Lightning and forest fires could strike terror in primitive humans, yet they also cherished fire as a life-giving gift from the gods. Eberhard Arnold surveys the symbolism of light and fire in the Bible, literature, and history to illuminate our love/fear relationship with God. The Holy Spirit, like fire, is a two-edged sword: it brings the blazing wrath of God’s judgment, consuming all that is dead and cold in us, but also the radiant warmth of his love, mercy, and redemption.

Though Inner Land was not explicitly critical of the Nazi regime, it nevertheless attacked the spirits that animated German society at the time: racism and bigotry, nationalistic fervor, mass hysteria, and materialism. The chapter “Light and Fire,” in particular, was a deliberate public statement at a decisive moment of Germany’s history. Eberhard Arnold sent Hitler a copy on November 9, 1933. A week later the Gestapo raided the community and ransacked the author’s study. After this first raid, Eberhard Arnold asked two friends to pack the already printed signatures of Inner Land in watertight metal boxes and bury them at night for safekeeping. They later dug up Inner Land and smuggled it out of the country, publishing it in Lichtenstein after Eberhard Arnold’s death.
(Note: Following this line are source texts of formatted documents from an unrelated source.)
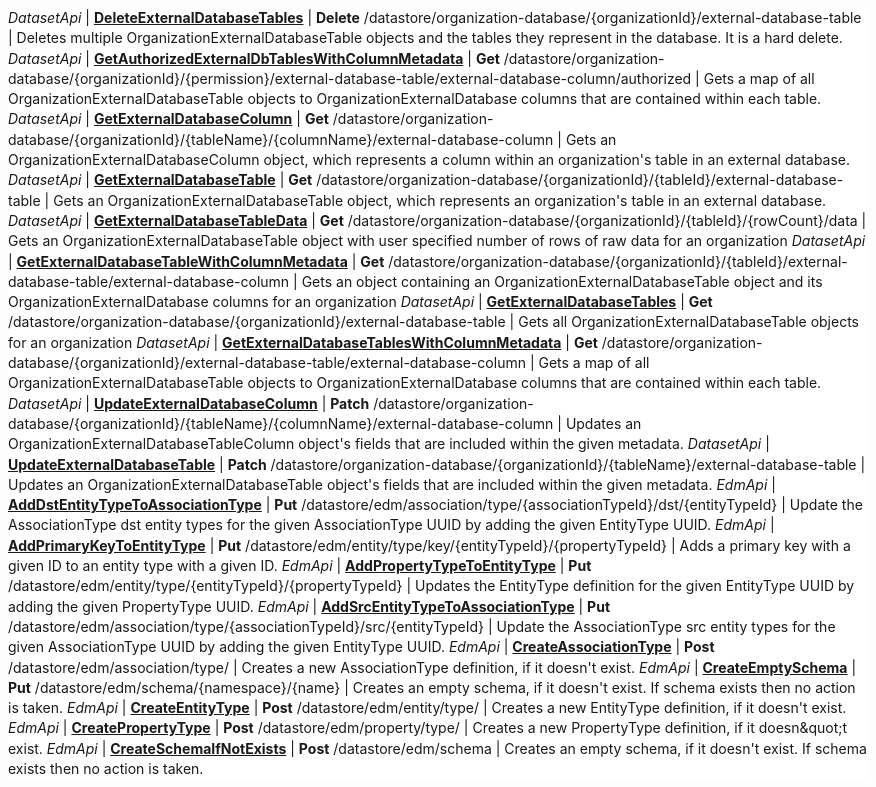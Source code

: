 *DatasetApi* | [**DeleteExternalDatabaseTables**](docs/DatasetApi.md#deleteexternaldatabasetables) | **Delete** /datastore/organization-database/{organizationId}/external-database-table | Deletes multiple OrganizationExternalDatabaseTable objects and the tables they represent in the database. It is a hard delete.
*DatasetApi* | [**GetAuthorizedExternalDbTablesWithColumnMetadata**](docs/DatasetApi.md#getauthorizedexternaldbtableswithcolumnmetadata) | **Get** /datastore/organization-database/{organizationId}/{permission}/external-database-table/external-database-column/authorized | Gets a map of all OrganizationExternalDatabaseTable objects to OrganizationExternalDatabase columns that are contained within each table.
*DatasetApi* | [**GetExternalDatabaseColumn**](docs/DatasetApi.md#getexternaldatabasecolumn) | **Get** /datastore/organization-database/{organizationId}/{tableName}/{columnName}/external-database-column | Gets an OrganizationExternalDatabaseColumn object, which represents a column within an organization&#39;s table in an external database.
*DatasetApi* | [**GetExternalDatabaseTable**](docs/DatasetApi.md#getexternaldatabasetable) | **Get** /datastore/organization-database/{organizationId}/{tableId}/external-database-table | Gets an OrganizationExternalDatabaseTable object, which represents an organization&#39;s table in an external database.
*DatasetApi* | [**GetExternalDatabaseTableData**](docs/DatasetApi.md#getexternaldatabasetabledata) | **Get** /datastore/organization-database/{organizationId}/{tableId}/{rowCount}/data | Gets an OrganizationExternalDatabaseTable object with user specified number of rows of raw data for an organization
*DatasetApi* | [**GetExternalDatabaseTableWithColumnMetadata**](docs/DatasetApi.md#getexternaldatabasetablewithcolumnmetadata) | **Get** /datastore/organization-database/{organizationId}/{tableId}/external-database-table/external-database-column | Gets an object containing an OrganizationExternalDatabaseTable object and its OrganizationExternalDatabase columns for an organization
*DatasetApi* | [**GetExternalDatabaseTables**](docs/DatasetApi.md#getexternaldatabasetables) | **Get** /datastore/organization-database/{organizationId}/external-database-table | Gets all OrganizationExternalDatabaseTable objects for an organization
*DatasetApi* | [**GetExternalDatabaseTablesWithColumnMetadata**](docs/DatasetApi.md#getexternaldatabasetableswithcolumnmetadata) | **Get** /datastore/organization-database/{organizationId}/external-database-table/external-database-column | Gets a map of all OrganizationExternalDatabaseTable objects to OrganizationExternalDatabase columns that are contained within each table.
*DatasetApi* | [**UpdateExternalDatabaseColumn**](docs/DatasetApi.md#updateexternaldatabasecolumn) | **Patch** /datastore/organization-database/{organizationId}/{tableName}/{columnName}/external-database-column | Updates an OrganizationExternalDatabaseTableColumn object&#39;s fields that are included within the given metadata.
*DatasetApi* | [**UpdateExternalDatabaseTable**](docs/DatasetApi.md#updateexternaldatabasetable) | **Patch** /datastore/organization-database/{organizationId}/{tableName}/external-database-table | Updates an OrganizationExternalDatabaseTable object&#39;s fields that are included within the given metadata.
*EdmApi* | [**AddDstEntityTypeToAssociationType**](docs/EdmApi.md#adddstentitytypetoassociationtype) | **Put** /datastore/edm/association/type/{associationTypeId}/dst/{entityTypeId} | Update the AssociationType dst entity types for the given AssociationType UUID by adding the given EntityType UUID.
*EdmApi* | [**AddPrimaryKeyToEntityType**](docs/EdmApi.md#addprimarykeytoentitytype) | **Put** /datastore/edm/entity/type/key/{entityTypeId}/{propertyTypeId} | Adds a primary key with a given ID to an entity type with a given ID.
*EdmApi* | [**AddPropertyTypeToEntityType**](docs/EdmApi.md#addpropertytypetoentitytype) | **Put** /datastore/edm/entity/type/{entityTypeId}/{propertyTypeId} | Updates the EntityType definition for the given EntityType UUID by adding the given PropertyType UUID.
*EdmApi* | [**AddSrcEntityTypeToAssociationType**](docs/EdmApi.md#addsrcentitytypetoassociationtype) | **Put** /datastore/edm/association/type/{associationTypeId}/src/{entityTypeId} | Update the AssociationType src entity types for the given AssociationType UUID by adding the given EntityType UUID.
*EdmApi* | [**CreateAssociationType**](docs/EdmApi.md#createassociationtype) | **Post** /datastore/edm/association/type/ | Creates a new AssociationType definition, if it doesn&#39;t exist.
*EdmApi* | [**CreateEmptySchema**](docs/EdmApi.md#createemptyschema) | **Put** /datastore/edm/schema/{namespace}/{name} | Creates an empty schema, if it doesn&#39;t exist. If schema exists then no action is taken.
*EdmApi* | [**CreateEntityType**](docs/EdmApi.md#createentitytype) | **Post** /datastore/edm/entity/type/ | Creates a new EntityType definition, if it doesn&#39;t exist.
*EdmApi* | [**CreatePropertyType**](docs/EdmApi.md#createpropertytype) | **Post** /datastore/edm/property/type/ | Creates a new PropertyType definition, if it doesn\&quot;t exist.
*EdmApi* | [**CreateSchemaIfNotExists**](docs/EdmApi.md#createschemaifnotexists) | **Post** /datastore/edm/schema | Creates an empty schema, if it doesn&#39;t exist. If schema exists then no action is taken.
The fourth volume of five in Inner Land, Fire and Spirit contains two chapters, “Light and Fire” and “The Holy Spirit.”

About Innerland: It is hard to exaggerate the significance of Innerland, either for Eberhard Arnold or his readers. It absorbed his energies off and on for most of his adult life – from World War I, when he published the first chapter under the title War: A Call to Inwardness, to 1935, the last year of his life.

Packed in metal boxes and buried at night for safekeeping from the Nazis, who raided the author’s study a year before his death (and again a year after it), Innerland was not openly critical of Hitler’s regime. Nevertheless, it attacked the spirits that animated German society: its murderous strains of racism and bigotry, its heady nationalistic fervor, its mindless mass hysteria, and its vulgar materialism. In this sense Innerland stands as starkly opposed to the zeitgeist of our own day as to that of the author’s.

At a glance, the focus of Innerland seems to be the cultivation of the spiritual life as an end in itself. Nothing could be more misleading. In fact, to Eberhard Arnold the very thought of encouraging the sort of selfish solitude whereby people seek their own private peace by shutting out the noise and rush of public life around them is anathema. He writes in The Inner Life:

“These are times of distress. We cannot retreat, willfully blind to the overwhelming urgency of the tasks pressing on society. We cannot look for inner detachment in an inner and outer isolation...The only justification for withdrawing into the inner self to escape today's confusing, hectic whirl would be that fruitfulness is enriched by it. It is a question of gaining within, through unity with eternal powers, a strength of character ready to be tested in the stream of the world.”

Innerland, then, calls us not to passivity, but to action. It invites us to discover the abundance of a life lived for God. It opens our eyes to the possibilities of that “inner land of the invisible where our spirit can find the roots of its strength and thus enable us to press on to the mastery of life we are called to by God.” Only there, says Eberhard Arnold, can our life be placed under the illuminating light of the eternal and seen for what it is. Only there will we find the clarity of vision we need to win the daily battle that is life, and the inner anchor without which we will lose our moorings.